Still, some theme park-like magic remains: fake snow still blankets downtown in winter, and this weekend, an old-fashioned, mom-and-apple-pie Fourth of July parade will wind down Main Street.
Yet now that Disney is mostly out of the picture, residents are finding that they liked the company’s attention to detail. (Many were concerned that the fake snow in the winter would stop after Disney sold the downtown). Some complain that the downtown isn’t as clean as it used to be, and Morton’s newspaper discovered that the new trash removal service was simply throwing recyclables away instead of taking them to a recycling plant.
It took two years for two different associations to decide how and when to replace trees downed by Hurricane Charley.
Things like this don’t fly in a town of overachieving, type-A personalities. Maybe, folks wonder, Celebration should not just look like a traditional small town, but should also have the government of one.
“This is a town made up entirely of student council presidents,” said resident Jeff Hamilton. “Residents feel like they are not getting the level of standards that brought us to the town originally.”
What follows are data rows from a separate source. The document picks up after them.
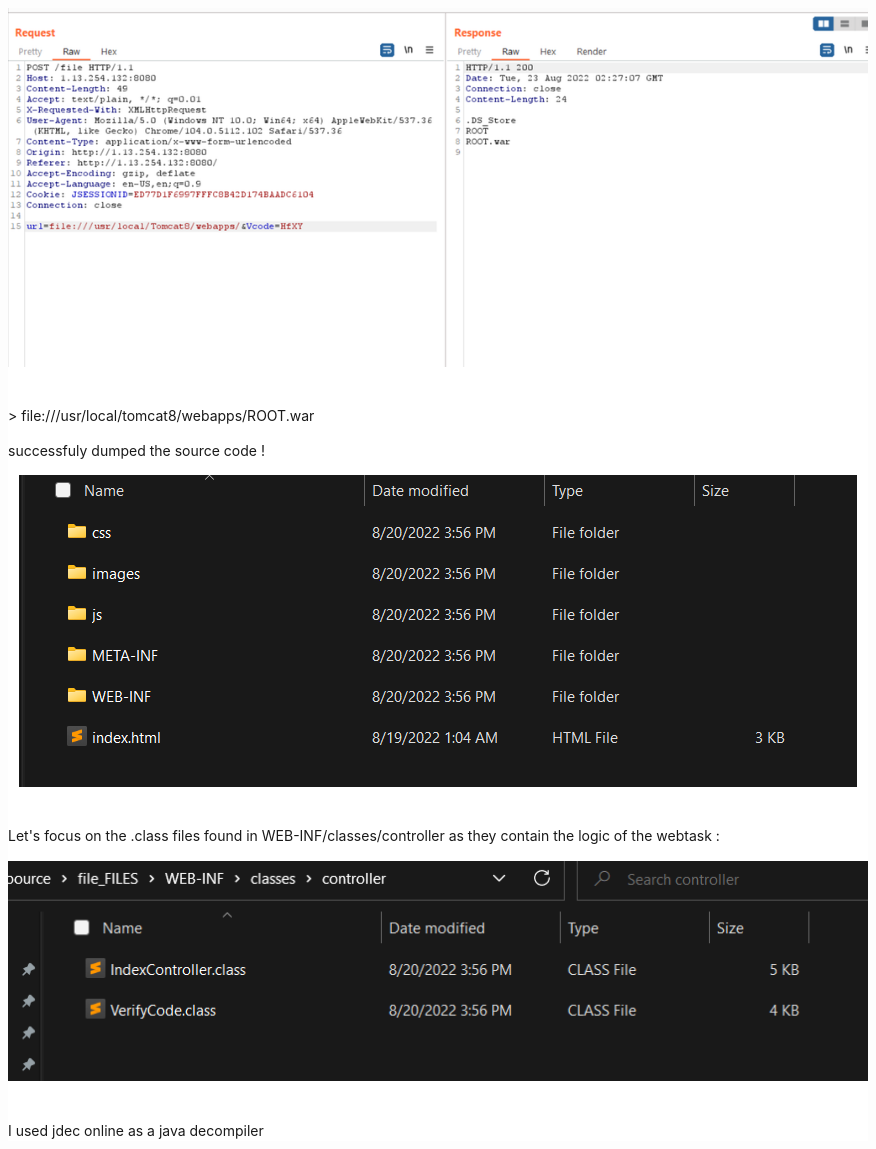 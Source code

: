 <img src="https://github.com/anas-cherni/CTF-writeups/blob/main/WMCTF%202022/screenshots/source_code.png">
</p>
<br/> 
> file:///usr/local/tomcat8/webapps/ROOT.war

successfuly dumped the source code ! <br/>
<p align="center">
<img src="https://github.com/anas-cherni/CTF-writeups/blob/main/WMCTF%202022/screenshots/java_source.png">
</p>
<br/> 
 Let's focus on the .class files found in WEB-INF/classes/controller as they contain the logic of the webtask : <br/>
<p align="center">
<img src="https://github.com/anas-cherni/CTF-writeups/blob/main/WMCTF%202022/screenshots/class.png">
 </p>
 <br/>
 I used jdec online as a java decompiler <br> 
 <p align="center">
There are other reasons to incorporate. The town doesn’t feel the county provides adequate police patrol; if it incorporated, it could have its own public safety department.
Hamilton and other residents have formed an incorporation committee, and have raised $20,000 to pay the University of Central Florida to do a feasibility study. Hamilton says that the issue over whether to incorporate should be on the November 2007 ballot.
Andrew Ross, a New York University professor who moved to Celebration in 1996, lived there for a year and wrote a book about his experience, said folks have wanted to incorporate from the beginning.
“The challenge will be to shape some form of town government that is aligned with the original principles of the community,” he said.
In other words, will Celebration be able to maintain the feel of those early days, when every resident knew each other by first name and hundreds turned out for the pie-eating contest?
“There’s going to be debates,” predicted Hamilton. “Like anything else, people’s views will be polarized. But at the end of the day, the decisions made will be the best ones for the town.”
Maybe, muses Hamilton, Celebration is already something more than a subdivision. Maybe there are other benchmarks of becoming a community, ones that don’t require committees and votes and feasibility studies.
He recalls a time, nine years ago, when he and his wife would bike to the movie theater downtown — and, just like everyone, they would leave their bikes unlocked on the street while they watched a film.
“You will know Celebration has become a real town when one of these days, a bike is stolen,” Hamilton would joke to his wife.
Recently, he heard that someone swiped an unlocked bike parked in front of the theater.
“Pinocchio has become a real boy,” he said.